Exercise instructions. Pull each line holding the word "curl" from the data.

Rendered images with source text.
****************

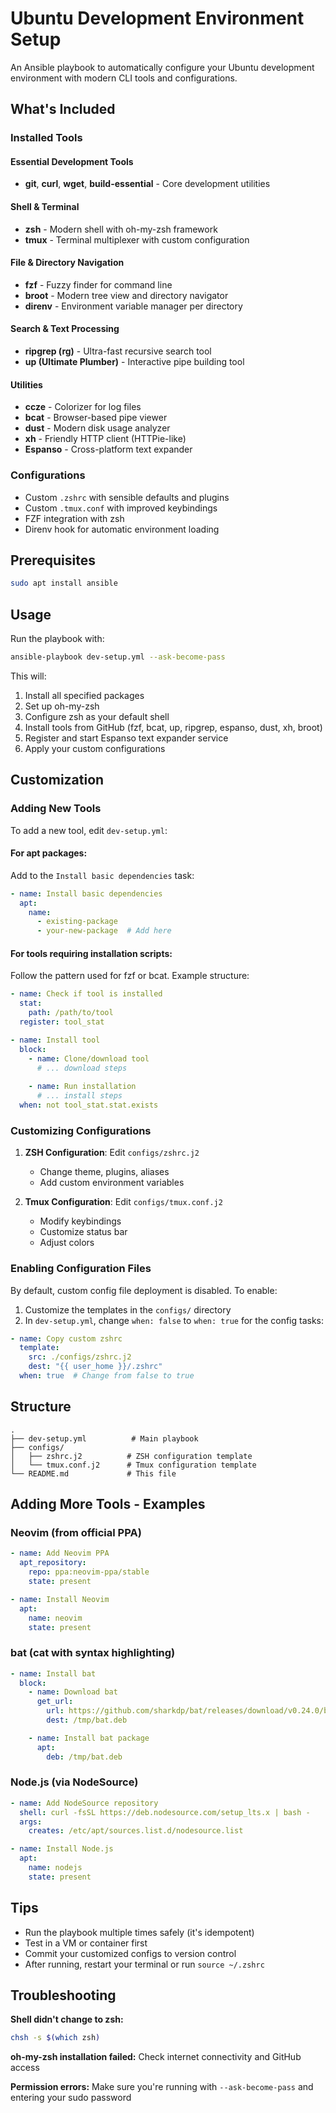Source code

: # Ubuntu Development Environment Setup

An Ansible playbook to automatically configure your Ubuntu development environment with modern CLI tools and configurations.

## What's Included

### Installed Tools

#### Essential Development Tools
- **git**, **curl**, **wget**, **build-essential** - Core development utilities

#### Shell & Terminal
- **zsh** - Modern shell with oh-my-zsh framework
- **tmux** - Terminal multiplexer with custom configuration

#### File & Directory Navigation
- **fzf** - Fuzzy finder for command line
- **broot** - Modern tree view and directory navigator
- **direnv** - Environment variable manager per directory

#### Search & Text Processing
- **ripgrep (rg)** - Ultra-fast recursive search tool
- **up (Ultimate Plumber)** - Interactive pipe building tool

#### Utilities
- **ccze** - Colorizer for log files
- **bcat** - Browser-based pipe viewer
- **dust** - Modern disk usage analyzer
- **xh** - Friendly HTTP client (HTTPie-like)
- **Espanso** - Cross-platform text expander

### Configurations
- Custom `.zshrc` with sensible defaults and plugins
- Custom `.tmux.conf` with improved keybindings
- FZF integration with zsh
- Direnv hook for automatic environment loading

## Prerequisites

```bash
sudo apt install ansible
```

## Usage

Run the playbook with:

```bash
ansible-playbook dev-setup.yml --ask-become-pass
```

This will:
1. Install all specified packages
2. Set up oh-my-zsh
3. Configure zsh as your default shell
4. Install tools from GitHub (fzf, bcat, up, ripgrep, espanso, dust, xh, broot)
5. Register and start Espanso text expander service
6. Apply your custom configurations

## Customization

### Adding New Tools

To add a new tool, edit `dev-setup.yml`:

#### For apt packages:
Add to the `Install basic dependencies` task:
```yaml
- name: Install basic dependencies
  apt:
    name:
      - existing-package
      - your-new-package  # Add here
```

#### For tools requiring installation scripts:
Follow the pattern used for fzf or bcat. Example structure:

```yaml
- name: Check if tool is installed
  stat:
    path: /path/to/tool
  register: tool_stat

- name: Install tool
  block:
    - name: Clone/download tool
      # ... download steps
    
    - name: Run installation
      # ... install steps
  when: not tool_stat.stat.exists
```

### Customizing Configurations

1. **ZSH Configuration**: Edit `configs/zshrc.j2`
   - Change theme, plugins, aliases
   - Add custom environment variables
   
2. **Tmux Configuration**: Edit `configs/tmux.conf.j2`
   - Modify keybindings
   - Customize status bar
   - Adjust colors

### Enabling Configuration Files

By default, custom config file deployment is disabled. To enable:

1. Customize the templates in the `configs/` directory
2. In `dev-setup.yml`, change `when: false` to `when: true` for the config tasks:

```yaml
- name: Copy custom zshrc
  template:
    src: ./configs/zshrc.j2
    dest: "{{ user_home }}/.zshrc"
  when: true  # Change from false to true
```

## Structure

```
.
├── dev-setup.yml          # Main playbook
├── configs/
│   ├── zshrc.j2          # ZSH configuration template
│   └── tmux.conf.j2      # Tmux configuration template
└── README.md             # This file
```

## Adding More Tools - Examples

### Neovim (from official PPA)
```yaml
- name: Add Neovim PPA
  apt_repository:
    repo: ppa:neovim-ppa/stable
    state: present

- name: Install Neovim
  apt:
    name: neovim
    state: present
```

### bat (cat with syntax highlighting)
```yaml
- name: Install bat
  block:
    - name: Download bat
      get_url:
        url: https://github.com/sharkdp/bat/releases/download/v0.24.0/bat_0.24.0_amd64.deb
        dest: /tmp/bat.deb

    - name: Install bat package
      apt:
        deb: /tmp/bat.deb
```

### Node.js (via NodeSource)
```yaml
- name: Add NodeSource repository
  shell: curl -fsSL https://deb.nodesource.com/setup_lts.x | bash -
  args:
    creates: /etc/apt/sources.list.d/nodesource.list

- name: Install Node.js
  apt:
    name: nodejs
    state: present
```

## Tips

- Run the playbook multiple times safely (it's idempotent)
- Test in a VM or container first
- Commit your customized configs to version control
- After running, restart your terminal or run `source ~/.zshrc`

## Troubleshooting

**Shell didn't change to zsh:**
```bash
chsh -s $(which zsh)
```

**oh-my-zsh installation failed:**
Check internet connectivity and GitHub access

**Permission errors:**
Make sure you're running with `--ask-become-pass` and entering your sudo password
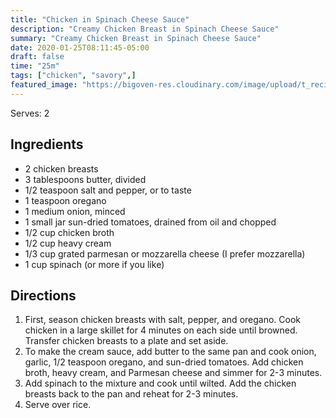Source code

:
 ```yaml
---
title: "Chicken in Spinach Cheese Sauce"
description: "Creamy Chicken Breast in Spinach Cheese Sauce"
summary: "Creamy Chicken Breast in Spinach Cheese Sauce"
date: 2020-01-25T08:11:45-05:00
draft: false
time: "25m"
tags: ["chicken", "savory",]
featured_image: "https://bigoven-res.cloudinary.com/image/upload/t_recipe-1280/chicken-with-spinach-in-creamy-parmesan-sauce-8372d8e79bef48ba9490a34f.jpg"
---
```


Serves: 2

## Ingredients

- 2 chicken breasts
- 3 tablespoons butter, divided
- 1/2 teaspoon salt and pepper, or to taste
- 1 teaspoon oregano
- 1 medium onion, minced
- 1 small jar sun-dried tomatoes, drained from oil and chopped
- 1/2 cup chicken broth
- 1/2 cup heavy cream
- 1/3 cup grated parmesan or mozzarella cheese (I prefer mozzarella)
- 1 cup spinach (or more if you like)

## Directions

1. First, season chicken breasts with salt, pepper, and oregano. Cook chicken in a large skillet for 4 minutes on each side until browned. Transfer chicken breasts to a plate and set aside.
2. To make the cream sauce, add butter to the same pan and cook onion, garlic, 1/2 teaspoon oregano, and sun-dried tomatoes. Add chicken broth, heavy cream, and Parmesan cheese and simmer for 2-3 minutes.
3. Add spinach to the mixture and cook until wilted. Add the chicken breasts back to the pan and reheat for 2-3 minutes.
4. Serve over rice.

****************

Answer section.
- **git**, **curl**, **wget**, **build-essential** - Core development utilities
  shell: curl -fsSL https://deb.nodesource.com/setup_lts.x | bash -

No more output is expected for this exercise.